__TASK STATEMENT__
Word for word, reproduce the data that follows.

Start of TASK DATA

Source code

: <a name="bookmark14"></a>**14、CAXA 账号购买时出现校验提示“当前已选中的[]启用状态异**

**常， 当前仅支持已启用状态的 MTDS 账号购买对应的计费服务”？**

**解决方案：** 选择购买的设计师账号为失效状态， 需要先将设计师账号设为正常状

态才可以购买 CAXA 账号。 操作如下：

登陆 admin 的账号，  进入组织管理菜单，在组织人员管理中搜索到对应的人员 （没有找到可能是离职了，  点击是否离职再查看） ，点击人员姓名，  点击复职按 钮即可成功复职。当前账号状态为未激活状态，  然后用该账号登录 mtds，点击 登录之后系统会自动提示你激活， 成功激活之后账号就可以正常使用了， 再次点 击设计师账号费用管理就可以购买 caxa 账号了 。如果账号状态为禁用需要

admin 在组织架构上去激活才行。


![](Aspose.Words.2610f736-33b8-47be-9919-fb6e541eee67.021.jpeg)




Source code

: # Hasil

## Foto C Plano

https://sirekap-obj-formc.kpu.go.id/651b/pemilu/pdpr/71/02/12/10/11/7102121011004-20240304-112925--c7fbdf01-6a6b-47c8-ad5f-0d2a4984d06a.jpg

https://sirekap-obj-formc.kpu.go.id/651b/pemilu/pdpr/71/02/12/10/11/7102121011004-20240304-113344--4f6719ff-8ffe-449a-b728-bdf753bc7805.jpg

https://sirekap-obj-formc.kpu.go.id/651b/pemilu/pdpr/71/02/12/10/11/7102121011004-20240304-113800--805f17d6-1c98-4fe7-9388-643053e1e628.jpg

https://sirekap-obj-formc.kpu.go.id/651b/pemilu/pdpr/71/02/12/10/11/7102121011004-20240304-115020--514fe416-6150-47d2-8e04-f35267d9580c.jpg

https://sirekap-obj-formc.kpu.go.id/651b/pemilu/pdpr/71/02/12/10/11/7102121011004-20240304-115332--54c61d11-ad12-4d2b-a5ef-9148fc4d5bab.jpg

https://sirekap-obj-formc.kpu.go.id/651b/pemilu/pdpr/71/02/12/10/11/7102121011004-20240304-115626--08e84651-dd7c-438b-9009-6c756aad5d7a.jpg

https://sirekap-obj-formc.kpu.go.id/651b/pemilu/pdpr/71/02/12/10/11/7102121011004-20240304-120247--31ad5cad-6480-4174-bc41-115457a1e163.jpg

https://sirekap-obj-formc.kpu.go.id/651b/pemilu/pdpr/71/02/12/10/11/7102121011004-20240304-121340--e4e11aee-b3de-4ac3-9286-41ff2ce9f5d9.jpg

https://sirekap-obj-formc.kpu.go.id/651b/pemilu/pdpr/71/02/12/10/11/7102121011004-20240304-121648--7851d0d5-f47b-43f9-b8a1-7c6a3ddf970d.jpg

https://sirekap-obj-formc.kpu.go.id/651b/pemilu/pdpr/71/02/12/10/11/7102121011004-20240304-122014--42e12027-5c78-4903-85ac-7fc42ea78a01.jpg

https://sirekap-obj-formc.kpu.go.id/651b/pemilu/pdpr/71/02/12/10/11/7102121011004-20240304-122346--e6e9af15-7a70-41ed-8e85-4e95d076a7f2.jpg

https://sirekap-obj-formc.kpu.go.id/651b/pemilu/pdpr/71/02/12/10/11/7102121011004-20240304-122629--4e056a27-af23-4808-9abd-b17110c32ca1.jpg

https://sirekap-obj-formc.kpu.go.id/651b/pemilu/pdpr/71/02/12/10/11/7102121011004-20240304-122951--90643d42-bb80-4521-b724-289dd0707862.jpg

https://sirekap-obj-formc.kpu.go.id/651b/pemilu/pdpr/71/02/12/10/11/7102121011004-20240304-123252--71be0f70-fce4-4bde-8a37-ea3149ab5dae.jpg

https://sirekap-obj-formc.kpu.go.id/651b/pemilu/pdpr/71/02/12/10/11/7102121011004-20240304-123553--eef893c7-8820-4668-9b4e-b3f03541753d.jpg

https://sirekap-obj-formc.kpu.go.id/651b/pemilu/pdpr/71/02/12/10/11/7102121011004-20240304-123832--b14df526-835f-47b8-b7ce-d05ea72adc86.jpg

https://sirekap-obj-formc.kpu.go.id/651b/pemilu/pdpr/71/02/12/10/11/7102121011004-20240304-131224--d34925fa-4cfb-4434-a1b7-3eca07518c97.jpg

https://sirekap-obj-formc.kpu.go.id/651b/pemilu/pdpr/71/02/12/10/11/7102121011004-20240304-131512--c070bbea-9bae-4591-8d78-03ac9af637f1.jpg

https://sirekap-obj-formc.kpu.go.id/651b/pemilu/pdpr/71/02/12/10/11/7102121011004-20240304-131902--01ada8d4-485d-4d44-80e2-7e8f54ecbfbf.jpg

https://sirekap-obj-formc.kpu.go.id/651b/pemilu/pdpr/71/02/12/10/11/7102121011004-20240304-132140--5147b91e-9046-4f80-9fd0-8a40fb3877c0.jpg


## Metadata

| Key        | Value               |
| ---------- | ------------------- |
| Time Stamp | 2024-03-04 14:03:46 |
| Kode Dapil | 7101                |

End of TASK DATA

__PROBLEM SOLUTION__
Source code

: <a name="bookmark14"></a>**14、CAXA 账号购买时出现校验提示“当前已选中的[]启用状态异**

**常， 当前仅支持已启用状态的 MTDS 账号购买对应的计费服务”？**

**解决方案：** 选择购买的设计师账号为失效状态， 需要先将设计师账号设为正常状

态才可以购买 CAXA 账号。 操作如下：

登陆 admin 的账号，  进入组织管理菜单，在组织人员管理中搜索到对应的人员 （没有找到可能是离职了，  点击是否离职再查看） ，点击人员姓名，  点击复职按 钮即可成功复职。当前账号状态为未激活状态，  然后用该账号登录 mtds，点击 登录之后系统会自动提示你激活， 成功激活之后账号就可以正常使用了， 再次点 击设计师账号费用管理就可以购买 caxa 账号了 。如果账号状态为禁用需要

admin 在组织架构上去激活才行。


![](Aspose.Words.2610f736-33b8-47be-9919-fb6e541eee67.021.jpeg)




Source code

: # Hasil

## Foto C Plano

https://sirekap-obj-formc.kpu.go.id/651b/pemilu/pdpr/71/02/12/10/11/7102121011004-20240304-112925--c7fbdf01-6a6b-47c8-ad5f-0d2a4984d06a.jpg

https://sirekap-obj-formc.kpu.go.id/651b/pemilu/pdpr/71/02/12/10/11/7102121011004-20240304-113344--4f6719ff-8ffe-449a-b728-bdf753bc7805.jpg

https://sirekap-obj-formc.kpu.go.id/651b/pemilu/pdpr/71/02/12/10/11/7102121011004-20240304-113800--805f17d6-1c98-4fe7-9388-643053e1e628.jpg

https://sirekap-obj-formc.kpu.go.id/651b/pemilu/pdpr/71/02/12/10/11/7102121011004-20240304-115020--514fe416-6150-47d2-8e04-f35267d9580c.jpg

https://sirekap-obj-formc.kpu.go.id/651b/pemilu/pdpr/71/02/12/10/11/7102121011004-20240304-115332--54c61d11-ad12-4d2b-a5ef-9148fc4d5bab.jpg

https://sirekap-obj-formc.kpu.go.id/651b/pemilu/pdpr/71/02/12/10/11/7102121011004-20240304-115626--08e84651-dd7c-438b-9009-6c756aad5d7a.jpg

https://sirekap-obj-formc.kpu.go.id/651b/pemilu/pdpr/71/02/12/10/11/7102121011004-20240304-120247--31ad5cad-6480-4174-bc41-115457a1e163.jpg

https://sirekap-obj-formc.kpu.go.id/651b/pemilu/pdpr/71/02/12/10/11/7102121011004-20240304-121340--e4e11aee-b3de-4ac3-9286-41ff2ce9f5d9.jpg

https://sirekap-obj-formc.kpu.go.id/651b/pemilu/pdpr/71/02/12/10/11/7102121011004-20240304-121648--7851d0d5-f47b-43f9-b8a1-7c6a3ddf970d.jpg

https://sirekap-obj-formc.kpu.go.id/651b/pemilu/pdpr/71/02/12/10/11/7102121011004-20240304-122014--42e12027-5c78-4903-85ac-7fc42ea78a01.jpg

https://sirekap-obj-formc.kpu.go.id/651b/pemilu/pdpr/71/02/12/10/11/7102121011004-20240304-122346--e6e9af15-7a70-41ed-8e85-4e95d076a7f2.jpg

https://sirekap-obj-formc.kpu.go.id/651b/pemilu/pdpr/71/02/12/10/11/7102121011004-20240304-122629--4e056a27-af23-4808-9abd-b17110c32ca1.jpg

https://sirekap-obj-formc.kpu.go.id/651b/pemilu/pdpr/71/02/12/10/11/7102121011004-20240304-122951--90643d42-bb80-4521-b724-289dd0707862.jpg

https://sirekap-obj-formc.kpu.go.id/651b/pemilu/pdpr/71/02/12/10/11/7102121011004-20240304-123252--71be0f70-fce4-4bde-8a37-ea3149ab5dae.jpg

https://sirekap-obj-formc.kpu.go.id/651b/pemilu/pdpr/71/02/12/10/11/7102121011004-20240304-123553--eef893c7-8820-4668-9b4e-b3f03541753d.jpg

https://sirekap-obj-formc.kpu.go.id/651b/pemilu/pdpr/71/02/12/10/11/7102121011004-20240304-123832--b14df526-835f-47b8-b7ce-d05ea72adc86.jpg

https://sirekap-obj-formc.kpu.go.id/651b/pemilu/pdpr/71/02/12/10/11/7102121011004-20240304-131224--d34925fa-4cfb-4434-a1b7-3eca07518c97.jpg

https://sirekap-obj-formc.kpu.go.id/651b/pemilu/pdpr/71/02/12/10/11/7102121011004-20240304-131512--c070bbea-9bae-4591-8d78-03ac9af637f1.jpg

https://sirekap-obj-formc.kpu.go.id/651b/pemilu/pdpr/71/02/12/10/11/7102121011004-20240304-131902--01ada8d4-485d-4d44-80e2-7e8f54ecbfbf.jpg

https://sirekap-obj-formc.kpu.go.id/651b/pemilu/pdpr/71/02/12/10/11/7102121011004-20240304-132140--5147b91e-9046-4f80-9fd0-8a40fb3877c0.jpg


## Metadata

| Key        | Value               |
| ---------- | ------------------- |
| Time Stamp | 2024-03-04 14:03:46 |
| Kode Dapil | 7101                |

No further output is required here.